Word of that performance got back to Bobby Colomby, original BS&T drummer, quite a few years later. 

“Many of my more musically knowledgeable buddies suggested that I ask Bo to join the band,” Colomby said on the official Blood Sweat and Tears website. “I’m pleased to say that that’s exactly what happened, and by the reaction of audiences worldwide, it was a great match. The fans’ reaction is that Bo is one of the best singers BS&T has ever had”

Bice leads BS&T on tour now, and the group will play Nov. 25 at the Boomtown Casino Hotel. Colomby is musical director for Blood Sweat and Tears and doesn’t play with the band. Instead, the group includes a second musical director, Brad Mason, on trumpet; Ken Gioffre on sax and flute; Dylan Elise on drums; Glen McClelland on keyboards, Ric Fierabracci on bass and Dillon Kondor on guitar.

As this lineup attests, the group continues to blend genres with a horn section blasting out funk, jazz, soul and rock grooves.
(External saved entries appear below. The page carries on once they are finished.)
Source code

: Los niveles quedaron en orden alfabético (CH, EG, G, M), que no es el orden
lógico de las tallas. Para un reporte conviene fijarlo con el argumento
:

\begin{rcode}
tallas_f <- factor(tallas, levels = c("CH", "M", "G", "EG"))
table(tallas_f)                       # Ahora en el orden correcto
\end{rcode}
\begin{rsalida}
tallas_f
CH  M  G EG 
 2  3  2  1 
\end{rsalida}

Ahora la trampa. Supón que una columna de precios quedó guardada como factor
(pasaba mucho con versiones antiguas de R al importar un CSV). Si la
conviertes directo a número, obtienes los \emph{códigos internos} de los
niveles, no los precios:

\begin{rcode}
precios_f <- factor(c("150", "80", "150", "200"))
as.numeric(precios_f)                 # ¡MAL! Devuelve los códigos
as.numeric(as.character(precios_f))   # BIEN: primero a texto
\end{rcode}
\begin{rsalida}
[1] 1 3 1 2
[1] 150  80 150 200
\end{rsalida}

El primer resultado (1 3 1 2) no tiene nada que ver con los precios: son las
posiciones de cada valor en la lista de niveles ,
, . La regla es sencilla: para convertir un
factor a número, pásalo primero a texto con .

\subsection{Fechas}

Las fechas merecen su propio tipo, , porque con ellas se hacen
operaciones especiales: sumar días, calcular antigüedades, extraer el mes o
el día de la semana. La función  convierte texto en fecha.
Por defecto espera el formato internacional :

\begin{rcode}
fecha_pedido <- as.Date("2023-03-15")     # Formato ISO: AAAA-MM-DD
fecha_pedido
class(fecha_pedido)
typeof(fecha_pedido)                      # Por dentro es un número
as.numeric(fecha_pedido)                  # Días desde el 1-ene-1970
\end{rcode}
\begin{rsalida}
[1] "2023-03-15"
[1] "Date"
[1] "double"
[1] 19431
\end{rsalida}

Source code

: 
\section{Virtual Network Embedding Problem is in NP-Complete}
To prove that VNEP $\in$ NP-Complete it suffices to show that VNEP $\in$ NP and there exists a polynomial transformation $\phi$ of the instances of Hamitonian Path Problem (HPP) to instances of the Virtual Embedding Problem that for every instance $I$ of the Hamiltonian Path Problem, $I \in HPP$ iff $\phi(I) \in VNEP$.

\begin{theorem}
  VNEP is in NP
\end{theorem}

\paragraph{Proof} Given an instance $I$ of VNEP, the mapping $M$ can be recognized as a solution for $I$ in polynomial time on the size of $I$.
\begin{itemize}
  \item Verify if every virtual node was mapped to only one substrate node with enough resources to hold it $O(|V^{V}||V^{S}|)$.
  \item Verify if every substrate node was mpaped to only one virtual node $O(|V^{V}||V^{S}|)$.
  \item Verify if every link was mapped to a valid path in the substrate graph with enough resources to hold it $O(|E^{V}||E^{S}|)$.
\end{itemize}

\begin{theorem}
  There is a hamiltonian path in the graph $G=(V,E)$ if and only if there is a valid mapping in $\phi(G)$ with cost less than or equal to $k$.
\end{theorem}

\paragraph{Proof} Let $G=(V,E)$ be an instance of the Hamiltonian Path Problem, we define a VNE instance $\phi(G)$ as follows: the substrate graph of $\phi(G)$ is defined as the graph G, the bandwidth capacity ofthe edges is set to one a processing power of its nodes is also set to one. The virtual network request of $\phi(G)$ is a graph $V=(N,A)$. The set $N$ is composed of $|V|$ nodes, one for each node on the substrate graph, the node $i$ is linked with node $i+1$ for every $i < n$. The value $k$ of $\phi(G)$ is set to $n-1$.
“Blood Sweat and Tears was born from a selfish notion that we could combine the sophistication and musical skill level of jazz music with the energy and universal appeal of rock vocal music,” Colomby said on the band’s website.

Critical, commercial success

Put together by and featuring keyboardist Al Kooper, known for his work with Bob Dylan, the band’s first album, “Child is Father to the Man,” was released in 1968. It was a critical but not commercial success and Kooper was out of the group soon afterward.

The band’s commercial fortunes rose when singer David Clayton-Thomas joined the group that same year. The band’s self-titled second effort ended up selling 4 million copies and was named the 1970 Grammy Awards’ Album of the Year. Among the record’s hits are “Spinning Wheel,” “And When I Die” and “You’ve Made Me So Very Happy.” All three hit No. 2 on the Billboard Hot 100 chart.

The band continued to have hits for the next few years, including “Hi-De-Ho,” “Lucretia Mac Evil,” “So Long Dixie” and “Tell Me That I’m Wrong.”

Splitting in 1981, BS&T reformed on-and-off throughout the decades with various lead vocalist and members in the dozens.

Even though the group hasn’t recorded a new album in decades, Colomby said that the goal of the new BS&T is for people of all ages to experience the band, not just as a nostalgia act.

“I no longer want to target just one generation,” he said on the band’s website. “That would be a mistake. With this updated version, I want this band to gain recognition with a wider audience.”